Les archéologues du Service archéolo-
gique départemental, à la fin de la fouille, ont décidé de faire une cuisson dans l'un des fours découverts sur le site.

Ils voulaient comprendre concrètement
le fonctionnement d'un tel four et retrouver les gestes des potiers gallo-romains.
Cette démarche, qui s'appelle " l'archéologie expérimentale ", permet de faire revivre
le passé mais également de tester
des hypothèses sur les techniques employées
par nos ancêtres.

Il a d'abord fallu extraire de l'argile d'une carrière où les potiers de La Boissière-Ecole s'étaient approvisionnés. Une fois préparée, cette argile a servi à Pierre Bayle, potier à Ginestas (Aude) pour tourner 340 pots imitant les modèles antiques.
Les poteries ont ensuite été mises à sécher en attendant l'enfournement. Parallèlement, les archéologues ont reconstruit la partie haute du four, détruite, où seraient placées les poteries.

Celles-ci ont alors pu être disposées soigneusement dans le four. Comme le haut de ce dernier avait disparu, on n'a pas pu déterminer s'il était à l'origine voûté
ou s'il était simplement couvert par des tuiles comme c'est par exemple souvent le cas au Maroc aujourd'hui. Pour la cuisson expérimentale, cette deuxième solution a été retenue. On a ensuite commencé la cuisson. Pour entretenir le feu, on a employé les mêmes essences d'arbres que celles qui avaient été utilisées par les potiers gallo-romains. En effet, grâce aux charbons de bois retrouvés dans le four pendant la fouille, on savait que du bouleau et du charme avaient été brûlés. Il était important d'utiliser les mêmes matériaux, car les qualités de combustion varient selon le bois utilisé.

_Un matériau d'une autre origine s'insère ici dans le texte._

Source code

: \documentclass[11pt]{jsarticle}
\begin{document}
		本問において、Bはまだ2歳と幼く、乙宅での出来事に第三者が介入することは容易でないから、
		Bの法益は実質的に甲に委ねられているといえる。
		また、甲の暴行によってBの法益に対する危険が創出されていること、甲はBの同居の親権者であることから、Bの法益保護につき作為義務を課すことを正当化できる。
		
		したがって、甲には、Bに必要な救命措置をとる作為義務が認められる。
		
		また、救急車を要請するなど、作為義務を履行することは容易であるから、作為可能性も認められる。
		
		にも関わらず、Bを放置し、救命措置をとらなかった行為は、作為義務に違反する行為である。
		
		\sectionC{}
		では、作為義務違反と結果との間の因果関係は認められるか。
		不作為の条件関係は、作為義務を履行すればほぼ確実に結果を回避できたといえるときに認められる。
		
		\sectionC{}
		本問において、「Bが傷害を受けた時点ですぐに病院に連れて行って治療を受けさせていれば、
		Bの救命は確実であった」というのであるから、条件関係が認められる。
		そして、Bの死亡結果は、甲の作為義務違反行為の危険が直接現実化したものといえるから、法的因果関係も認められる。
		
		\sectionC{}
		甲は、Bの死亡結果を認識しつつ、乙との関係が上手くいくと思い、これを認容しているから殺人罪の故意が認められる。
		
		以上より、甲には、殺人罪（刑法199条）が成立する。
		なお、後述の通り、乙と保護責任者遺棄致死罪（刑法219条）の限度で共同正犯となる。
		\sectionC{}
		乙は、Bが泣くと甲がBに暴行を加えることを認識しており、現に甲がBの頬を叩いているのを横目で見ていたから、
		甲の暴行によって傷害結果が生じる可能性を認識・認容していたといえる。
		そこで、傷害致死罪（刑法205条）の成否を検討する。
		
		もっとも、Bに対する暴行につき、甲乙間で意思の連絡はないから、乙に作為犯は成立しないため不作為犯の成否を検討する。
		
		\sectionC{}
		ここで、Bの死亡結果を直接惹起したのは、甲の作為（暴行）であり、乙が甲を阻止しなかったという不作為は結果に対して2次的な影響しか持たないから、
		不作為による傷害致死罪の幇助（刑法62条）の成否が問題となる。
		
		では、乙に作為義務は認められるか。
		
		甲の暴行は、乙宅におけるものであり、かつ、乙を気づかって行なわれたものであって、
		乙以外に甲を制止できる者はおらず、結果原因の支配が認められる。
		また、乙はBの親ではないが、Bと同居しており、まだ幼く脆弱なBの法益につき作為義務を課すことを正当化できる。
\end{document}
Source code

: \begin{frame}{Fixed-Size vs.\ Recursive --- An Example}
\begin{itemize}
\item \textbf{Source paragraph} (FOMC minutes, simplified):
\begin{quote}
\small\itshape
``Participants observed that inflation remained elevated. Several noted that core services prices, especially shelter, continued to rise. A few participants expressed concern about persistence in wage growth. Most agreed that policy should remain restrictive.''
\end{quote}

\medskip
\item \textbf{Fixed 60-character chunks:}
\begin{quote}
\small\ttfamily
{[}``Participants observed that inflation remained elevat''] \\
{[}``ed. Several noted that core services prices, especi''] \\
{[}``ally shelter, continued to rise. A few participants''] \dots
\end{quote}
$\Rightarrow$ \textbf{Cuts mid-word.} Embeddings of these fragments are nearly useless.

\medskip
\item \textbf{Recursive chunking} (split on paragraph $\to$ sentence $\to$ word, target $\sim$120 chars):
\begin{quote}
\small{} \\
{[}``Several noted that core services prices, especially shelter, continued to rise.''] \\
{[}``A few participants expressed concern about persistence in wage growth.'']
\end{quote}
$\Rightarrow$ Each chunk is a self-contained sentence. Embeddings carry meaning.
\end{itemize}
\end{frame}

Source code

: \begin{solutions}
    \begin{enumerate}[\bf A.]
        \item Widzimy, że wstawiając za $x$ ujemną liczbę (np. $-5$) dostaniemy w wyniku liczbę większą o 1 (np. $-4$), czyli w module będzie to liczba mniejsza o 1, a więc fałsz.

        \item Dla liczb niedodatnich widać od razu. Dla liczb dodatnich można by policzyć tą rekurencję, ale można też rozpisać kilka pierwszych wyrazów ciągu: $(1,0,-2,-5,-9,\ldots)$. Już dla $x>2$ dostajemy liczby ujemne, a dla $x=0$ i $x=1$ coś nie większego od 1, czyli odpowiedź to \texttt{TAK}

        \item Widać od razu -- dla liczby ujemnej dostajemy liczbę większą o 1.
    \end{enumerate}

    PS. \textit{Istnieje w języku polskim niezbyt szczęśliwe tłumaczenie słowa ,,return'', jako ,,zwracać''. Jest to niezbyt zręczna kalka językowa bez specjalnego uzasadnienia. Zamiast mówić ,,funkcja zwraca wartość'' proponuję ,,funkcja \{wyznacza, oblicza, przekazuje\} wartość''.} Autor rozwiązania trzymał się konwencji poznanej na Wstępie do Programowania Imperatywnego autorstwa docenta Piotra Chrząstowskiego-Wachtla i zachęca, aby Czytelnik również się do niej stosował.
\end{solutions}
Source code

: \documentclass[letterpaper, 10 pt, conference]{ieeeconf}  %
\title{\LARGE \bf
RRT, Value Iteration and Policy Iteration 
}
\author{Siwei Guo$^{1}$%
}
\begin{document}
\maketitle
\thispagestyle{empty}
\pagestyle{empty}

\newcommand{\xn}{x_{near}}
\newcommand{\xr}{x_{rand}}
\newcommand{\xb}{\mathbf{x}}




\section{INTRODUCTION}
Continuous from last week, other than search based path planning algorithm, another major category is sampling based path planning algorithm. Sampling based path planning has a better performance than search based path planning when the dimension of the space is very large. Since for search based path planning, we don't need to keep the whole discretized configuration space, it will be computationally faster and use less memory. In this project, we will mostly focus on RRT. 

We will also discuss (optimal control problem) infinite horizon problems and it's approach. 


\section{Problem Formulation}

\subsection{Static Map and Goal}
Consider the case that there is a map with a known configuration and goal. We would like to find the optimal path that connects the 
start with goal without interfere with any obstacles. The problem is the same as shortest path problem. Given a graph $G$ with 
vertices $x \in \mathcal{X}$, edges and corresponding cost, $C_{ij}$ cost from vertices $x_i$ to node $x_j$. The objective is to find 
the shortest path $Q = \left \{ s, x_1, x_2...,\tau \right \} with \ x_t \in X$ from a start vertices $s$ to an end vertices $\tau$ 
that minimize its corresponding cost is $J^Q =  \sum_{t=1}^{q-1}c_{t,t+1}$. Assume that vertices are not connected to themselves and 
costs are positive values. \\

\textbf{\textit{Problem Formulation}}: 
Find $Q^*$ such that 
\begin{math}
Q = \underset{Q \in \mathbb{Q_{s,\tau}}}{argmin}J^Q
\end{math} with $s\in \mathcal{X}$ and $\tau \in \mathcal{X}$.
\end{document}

La cuisson a nécessité en tout 1,2 stères de bois, ajoutées régulièrement dans l'alandier.

Pendant 13 heures, la température est montée lentement, jusqu'à 900°. On a pu connaître cette température grâce à l'utilisation d'un appareil de mesure placé dans le four. Puis le four a été fermé par un mélange de sable et de paille humide, et la céramique a refroidi pendant plusieurs jours. Le défournement a été pratiqué avec méthode, comme une véritable fouille archéologique, afin de comprendre si la chaleur s'était bien répartie dans le four pendant la cuisson et si les poteries étaient bien cuites. Les pots étaient bien cuits, mais les archéologues souhaitaient obtenir des céramiques noires comme celles que savaient si bien faire les Gallo-romains. Or beaucoup de vases étaient seulement bruns, voire franchement oranges. Seuls les pots situés en haut du four étaient bien noirs. Après avoir récupéré toutes les poteries, les parois
du four ont également été étudiées,
pour observer les effets de la cuisson,
et comparer les traces laissées à celles
des anciennes cuissons.


Comment s'explique la couleur des pots ?


La couleur des poteries dépend de deux facteurs principaux : la nature de l'argile
et le type de cuisson. Si pendant la cuisson
il y a beaucoup d'oxygène qui circule, les poteries vont prendre une couleur claire, rouge ou blanche. Si au contraire il y a peu d'oxygène et beaucoup de fumée, on obtiendra des poteries grises ou noires.
Sur l'atelier de La Boissière-Ecole, les fours étaient plutôt dédiés à l'une ou l'autre cuisson, mais on pouvait aussi s'en servir
pour les deux.
Pendant la cuisson expérimentale, les archéologues ont fermé le four pour limiter l'apport d'oxygène et ont essayé de l'enfumer pour provoquer la création de goudrons afin de colorer la poterie en noir. Les deux tentatives d'enfumage ont dû être faites à des températures inadéquates. La température était trop élevée lors de la première, juste
à la fermeture du four : les goudrons ont été brûlés sans avoir le temps de colorer les poteries. La température était en revanche trop basse lors de la seconde : la pâte était déjà cuite et n'a pas absorbé les fumées. C'est pourquoi seuls les pots situés en haut ont été bien colorés : la température était moins élevée à cet endroit le plus éloigné de la source de chaleur et les poteries ont donc absorbé les goudrons. Conclusion, on ne s'improvise pas potier gallo-romain : il nous manque leur savoir-faire !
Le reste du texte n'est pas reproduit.